То есть они всеми силами пытались убежать от Канта — и обнаружили его в конце дороги.

Потому что сколько бы щупалец длиннее ночи ни росло из Великого Внешнего, сколько бы автономных объектов, мёртвых космосов, машин, нефти и бесформенной слизи мы туда ни напихали, старик всё ещё стоит где-то в Кёнигсберге и задаёт довольно неудобный вопрос: а каким именно образом ты, находясь внутри человеческих условий познания, собираешься узнать, что существует независимо от них?

И это не единственная ирония, которую «Тёмные теории» оставляют напоследок.
Приверженцы теорий, наполненных безысходностью и пессимизмом, оказались на деле главными романтиками. Казалось бы, романтизм насквозь антропоцентричен: субъект, переживание, возвышенное, бездна, в которую человек смотрит и обнаруживает там в конечном счёте самого себя. Тёмные философы, напротив, пытаются человека из центра картины убрать. Мир не для нас. Природа не для нас. Космос не для нас. Объекты не обязаны являться нам, чтобы существовать. Человек — не смысл, не вершина и, возможно, вообще не особенно интересное событие в истории материи.
Но сам жест оказывается до смешного романтическим.
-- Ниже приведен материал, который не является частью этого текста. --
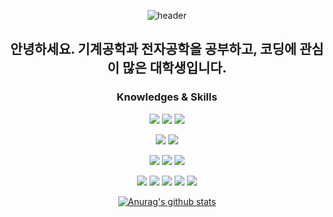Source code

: <div align="center">
  
  ![header](https://capsule-render.vercel.app/api?type=slice&customColorList=0&height=300&section=header&text=Hyun-Seo%20Jung&fontSize=90)
  
  안녕하세요. 기계공학과 전자공학을 공부하고, 코딩에 관심이 많은 대학생입니다.
  ----
  
  ### Knowledges & Skills
  
  ![](https://img.shields.io/badge/-Statics-yellow) ![](https://img.shields.io/badge/-Dynamics-yellow) ![](https://img.shields.io/badge/-Thermodynamics-yellow)
  
  ![](https://img.shields.io/badge/-Circuit%20Theory-orange) ![](https://img.shields.io/badge/-Signals&Systems-orange)
  
  ![](https://img.shields.io/badge/-CAD-brightgreen) ![](https://img.shields.io/badge/-3D%20Printing-brightgreen) ![](https://img.shields.io/badge/-Arduino&RBP-brightgreen)
  
  ![](https://img.shields.io/badge/-Python-blue) ![](https://img.shields.io/badge/-C/C++-blue) ![](https://img.shields.io/badge/-Javascript-blue) ![](https://img.shields.io/badge/-MySQL-blue) ![](https://img.shields.io/badge/-HTML/CSS-blue)
  
  [![Anurag's github stats](https://github-readme-stats.vercel.app/api?username=hsjung02)](https://github.com/anuraghazra/github-readme-stats)
  
</div>




<!--
**hsjung02/hsjung02** is a ✨ _special_ ✨ repository because its `README.md` (this file) appears on your GitHub profile.

Here are some ideas to get you started:

- 🔭 I’m currently working on ...
- 🌱 I’m currently learning ...
- 👯 I’m looking to collaborate on ...
- 🤔 I’m looking for help with ...
- 💬 Ask me about ...
- 📫 How to reach me: ...
- 😄 Pronouns: ...
- ⚡ Fun fact: ...
-->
Потому что кто эти люди, если не пираты мысли, которым стало тесно внутри человеческого мира и которые отправились искать огромное, чужое, страшное, непостижимое Внешнее? Они пытаются вернуть философии всё то, что было вытеснено из неё рационализированным, расчерченным миром субъекта: бездну, ужас, нечеловеческое, непознаваемое, материю, существующую без всякой необходимости быть увиденной нами. Содержательно они объявляют войну антропоцентризму, но сам порыв — вырваться из маленького человеческого пространства и прикоснуться к чему-то неизмеримо большему — это же чистая романтика. Cам жест — тоска по Внешнему — оказывается романтическим.

И тут ловушка захлопывается ещё раз.

Потому что кто ищет Великое Внешнее? Мы. Кто придумал Великое Внешнее? Мы. Кто испытывает интеллектуальный восторг от мысли о том, что мир существовал миллиарды лет до появления человека и продолжит существовать после его исчезновения? Как ни обидно — снова человек. Даже утверждение «человек не имеет никакого особого значения для Вселенной» остаётся человеческим высказыванием о Вселенной и месте человека в ней.

Получается почти рекурсивная конструкция: чем отчаяннее субъект пытается выйти из субъекта, тем отчетливее становится виден сам субъект, совершающий эту попытку.
И где-то здесь я внезапно поняла, зачем мне понадобился Кант.

Не потому, что я наконец разобралась в его философии — это было бы слишком смелое заявление после нескольких неудачных подходов и одной книги о людях, которые с ним спорили. Но впервые Кант перестал быть для меня великим кёнигсбергским философом, которого положено когда-нибудь прочитать, особенно если уж живёшь на его земле.

Появился вопрос, ради которого мне действительно интересно к нему вернуться: что именно он сделал с отношениями человека и мира такого, что через двести лет философы всё ещё пытаются выбраться за проведённую им границу? И почему, сколько бы они ни уходили от неё, маршрут снова приводит к Канту? Кажется, старик зациклил его так же, как когда-то свой ежедневный путь по улицам Кёнигсберга. По крайней мере, если верить ещё одному мифу о местном боге.